San Francisco

Most broken SF high-rise windows failed before windstorms

NBC Universal, Inc.

An independent report commissioned by San Francisco building officials has concluded that nearly all of the 31 high-rise window failures reported during March’s windstorms actually occurred well before the heavy winds. 

The report separately calls for more frequent and rigorous inspections and reporting requirements to better protect public safety.

Janney, Elstner Associates, Inc., an Emeryville firm with expertise in glass and windows, concluded that wind was not the root cause of the broken windows, despite gusts of up to 77 miles per hour during two incidents in March. In some cases, the windows had already cracked due to heat-related stress. In others, the windows had defects previously found elsewhere in the buildings.

“This entire dynamic has to be changed and brought to the dawn of the middle of the 21st century,” said San Francisco Board of Supervisors President Aaron Peskin about the report’s recommendations, which he hopes will serve as a blueprint for revised city regulations.

Using photos and video evidence, the consulting firm found that the first window to fail – one that broke free between the 13th and 14th floors of the former Bank of America Building at 50 California Street -- had suffered prior cracking damage due to heat stress. The report said the stress was likely the product of temperature variations between the center and the corner of the window, possibly due to contact with insulation.

The cracking would not be visible from the inside, however, because the glass was used to span the gaps between floors. Cracking would only show up during an exterior inspection, the report notes.

The report indicates it was flying glass from the 50 California St. building that likely struck windows down the block at 580 California. One window there showed cracking, but did not fail outright.

A second windstorm later in March triggered an equally-dramatic failure along Mission Street – when an open 49th floor window in the notoriously tilting Millennium Tower at 301 Mission broke free from its support arms, started to dangle and eventually shattered on the inside when it slammed against the tower. Pieces of glass from that impact, the report found, wound up flying across the street and hit and broke at least one window at the Salesforce East building.

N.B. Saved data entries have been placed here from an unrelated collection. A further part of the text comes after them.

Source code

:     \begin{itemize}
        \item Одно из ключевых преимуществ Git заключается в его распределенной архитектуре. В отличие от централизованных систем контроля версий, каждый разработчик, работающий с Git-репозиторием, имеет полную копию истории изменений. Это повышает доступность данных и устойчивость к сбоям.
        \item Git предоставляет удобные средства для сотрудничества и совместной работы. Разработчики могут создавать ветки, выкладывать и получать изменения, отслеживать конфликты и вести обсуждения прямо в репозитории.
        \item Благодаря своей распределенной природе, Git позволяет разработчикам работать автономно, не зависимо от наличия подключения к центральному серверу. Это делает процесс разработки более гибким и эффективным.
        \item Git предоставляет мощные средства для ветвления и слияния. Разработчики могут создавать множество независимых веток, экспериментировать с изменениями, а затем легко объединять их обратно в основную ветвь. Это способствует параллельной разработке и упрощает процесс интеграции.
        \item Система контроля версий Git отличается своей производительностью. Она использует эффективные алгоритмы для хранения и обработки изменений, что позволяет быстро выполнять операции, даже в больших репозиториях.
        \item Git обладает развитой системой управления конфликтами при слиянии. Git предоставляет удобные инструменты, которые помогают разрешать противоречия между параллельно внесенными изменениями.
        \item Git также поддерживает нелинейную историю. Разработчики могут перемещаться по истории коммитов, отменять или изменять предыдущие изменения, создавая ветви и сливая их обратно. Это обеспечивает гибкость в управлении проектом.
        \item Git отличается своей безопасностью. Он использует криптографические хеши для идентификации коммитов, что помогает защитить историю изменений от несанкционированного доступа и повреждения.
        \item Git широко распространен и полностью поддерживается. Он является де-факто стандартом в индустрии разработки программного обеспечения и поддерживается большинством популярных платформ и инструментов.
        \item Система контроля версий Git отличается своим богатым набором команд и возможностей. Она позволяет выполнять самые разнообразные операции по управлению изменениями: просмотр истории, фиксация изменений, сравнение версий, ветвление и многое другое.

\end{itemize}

Falling glass from the first window break led to lower windows breaking on the way down, the report concluded.

The report concluded that a window in a building  several blocks down at 1400 Mission likely failed sometime before the windstorm, possibly due to a manufacturing defect blamed for earlier sudden failures at that building, according to the report. The report said cracks likely predated the windstorms for two other buildings, one at 555 California and the other at 1390 Market Street. Heat stress is the suspected cause, the same mechanism that triggered the failure at the old Bank of America building.

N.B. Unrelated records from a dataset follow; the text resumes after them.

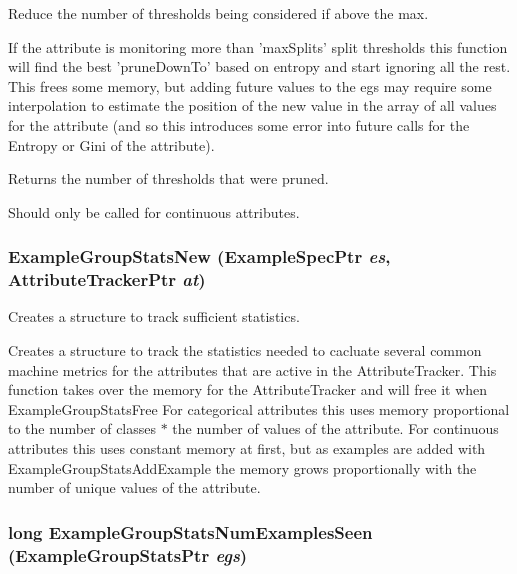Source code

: Reduce the number of thresholds being considered if above the max. 

If the attribute is monitoring more than 'max\-Splits' split thresholds this function will find the best 'prune\-Down\-To' based on entropy and start ignoring all the rest. This frees some memory, but adding future values to the egs may require some interpolation to estimate the position of the new value in the array of all values for the attribute (and so this introduces some error into future calls for the Entropy or Gini of the attribute).

Returns the number of thresholds that were pruned.

Should only be called for continuous attributes. 
\subsubsection{ Example\-Group\-Stats\-New ({\bf Example\-Spec\-Ptr} {\em es}, Attribute\-Tracker\-Ptr {\em at})}\label{ExampleGroupStats_8h_a20}


Creates a structure to track sufficient statistics. 

Creates a structure to track the statistics needed to cacluate several common machine metrics for the attributes that are active in the Attribute\-Tracker. This function takes over the memory for the Attribute\-Tracker and will free it when Example\-Group\-Stats\-Free For categorical attributes this uses memory proportional to the number of classes $\ast$ the number of values of the attribute. For continuous attributes this uses constant memory at first, but as examples are added with Example\-Group\-Stats\-Add\-Example the memory grows proportionally with the number of unique values of the attribute. 
\subsubsection{\setlength{\rightskip}{0pt plus 5cm}long Example\-Group\-Stats\-Num\-Examples\-Seen ({\bf Example\-Group\-Stats\-Ptr} {\em egs})}\label{ExampleGroupStats_8h_a26}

“At the time, and still, it’s terrifying,” Peskin says of the string of window breaks and failures, which he hopes will inspire the Board of Supervisors to act quickly and implement changes. “This is fundamentally a life safety issue and we have a downtown full of high-rises -- whether they are vacant or full – we can’t have glass raining down on the people of San Francisco.” 

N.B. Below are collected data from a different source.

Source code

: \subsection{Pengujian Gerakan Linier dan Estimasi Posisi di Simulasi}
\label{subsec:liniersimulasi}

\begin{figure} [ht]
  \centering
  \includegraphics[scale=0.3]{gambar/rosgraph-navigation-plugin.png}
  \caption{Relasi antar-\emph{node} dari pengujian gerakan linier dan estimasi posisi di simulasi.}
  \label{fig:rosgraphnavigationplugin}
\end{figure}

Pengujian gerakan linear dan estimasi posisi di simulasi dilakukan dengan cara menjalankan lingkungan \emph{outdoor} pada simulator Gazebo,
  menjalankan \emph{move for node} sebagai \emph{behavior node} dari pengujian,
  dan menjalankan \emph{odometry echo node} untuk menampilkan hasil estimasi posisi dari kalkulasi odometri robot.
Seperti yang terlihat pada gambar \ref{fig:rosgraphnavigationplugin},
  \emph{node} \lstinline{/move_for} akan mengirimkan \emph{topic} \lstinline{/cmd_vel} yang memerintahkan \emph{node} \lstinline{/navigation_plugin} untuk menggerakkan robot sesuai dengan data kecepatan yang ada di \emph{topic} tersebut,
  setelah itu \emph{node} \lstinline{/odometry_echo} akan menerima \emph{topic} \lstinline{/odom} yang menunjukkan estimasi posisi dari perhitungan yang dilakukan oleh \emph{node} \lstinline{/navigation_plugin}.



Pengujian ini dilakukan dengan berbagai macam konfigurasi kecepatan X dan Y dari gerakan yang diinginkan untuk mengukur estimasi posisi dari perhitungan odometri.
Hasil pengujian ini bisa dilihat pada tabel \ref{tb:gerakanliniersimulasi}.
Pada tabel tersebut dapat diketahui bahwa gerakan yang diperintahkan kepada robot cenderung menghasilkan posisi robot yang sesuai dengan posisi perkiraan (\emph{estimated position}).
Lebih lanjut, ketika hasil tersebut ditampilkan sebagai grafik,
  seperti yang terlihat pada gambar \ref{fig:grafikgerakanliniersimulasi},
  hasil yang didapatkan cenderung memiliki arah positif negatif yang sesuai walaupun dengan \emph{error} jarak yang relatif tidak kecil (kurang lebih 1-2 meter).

Peskin says he wants to make sure the city’s building department acts to make sure owners follow through with existing regulations that require detailed inspections within two months of failures. Some buildings hit by failures discovered in March, he says, appear to have failed to perform follow up inspections after earlier incidents.

The current regulations require façade inspections every 10 years for most high-rises in the city, although those built after 1997 were exempt from initial inspections for 30 years. The city has already ordered that all the checks be done by 2027. Peskin says his proposal will separately require inspections every five years for buildings that have troubled histories or have glass spanning areas that are not visible from the interior.